Speaking of facts, this has been a fairly interesting thread but it's also been fairly 'hard facts free' - plenty of personal opinions and viewpoints from all 'sides' and nowt wrong with that - so I've stopped learning anything from it </petulant>.

Selfishly speaking I'd rather this particular place is left alone as a remote wilderness, of which we don't have much left. But - subjectivity :smile: . Anyway, I'm not sure anyone would find it easy to transport heavy engineering up the steep curvy Mountain Road so I expect the original discussion point is academic.

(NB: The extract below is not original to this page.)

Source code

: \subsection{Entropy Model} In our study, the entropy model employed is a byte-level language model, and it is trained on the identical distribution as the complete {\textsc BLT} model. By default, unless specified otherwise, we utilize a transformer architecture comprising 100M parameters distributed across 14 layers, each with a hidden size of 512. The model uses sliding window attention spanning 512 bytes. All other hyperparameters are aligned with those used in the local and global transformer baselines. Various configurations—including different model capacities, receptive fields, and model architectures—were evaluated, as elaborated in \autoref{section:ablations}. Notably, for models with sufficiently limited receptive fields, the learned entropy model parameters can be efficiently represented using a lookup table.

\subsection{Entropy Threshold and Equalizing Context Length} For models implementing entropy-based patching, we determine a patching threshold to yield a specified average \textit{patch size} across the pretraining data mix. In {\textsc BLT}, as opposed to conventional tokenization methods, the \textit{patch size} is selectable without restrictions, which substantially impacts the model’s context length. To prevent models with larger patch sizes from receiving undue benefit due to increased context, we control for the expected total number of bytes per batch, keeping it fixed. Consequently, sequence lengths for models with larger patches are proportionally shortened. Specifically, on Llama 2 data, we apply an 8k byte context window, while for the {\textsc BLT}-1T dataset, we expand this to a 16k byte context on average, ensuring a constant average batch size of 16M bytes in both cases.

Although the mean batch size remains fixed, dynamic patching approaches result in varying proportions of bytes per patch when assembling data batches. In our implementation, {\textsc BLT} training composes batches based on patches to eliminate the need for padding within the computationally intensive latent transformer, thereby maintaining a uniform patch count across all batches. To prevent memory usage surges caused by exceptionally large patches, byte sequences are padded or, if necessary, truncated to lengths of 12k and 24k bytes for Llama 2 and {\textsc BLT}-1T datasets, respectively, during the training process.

Now about those gear ratios...

PS. Facts... which are reliable? In this era of fake noos, I don't know. I read up a bit more about the "England's largest" 4.1MW one up the road and it said 900T (9000 seems an overestimate - a Channel ferry is only 3 times that) of concrete are in the foundations (also said about 70 x 18T lorry loads so that doesn't quite match but not far off), and they claim 2800T 'CO2 offsetting per year', compared to what it didn't say though. I've seen CO2-per-tonne-of-concrete varying from 72kg up to 1T, a wide range. Obviously there's plenty of other CO2 costs involved which I might read up about. Or I might not, as she's just given me my chores list.
Last edited by RIP on Mon Mar 04, 2024 4:29 pm, edited 1 time in total.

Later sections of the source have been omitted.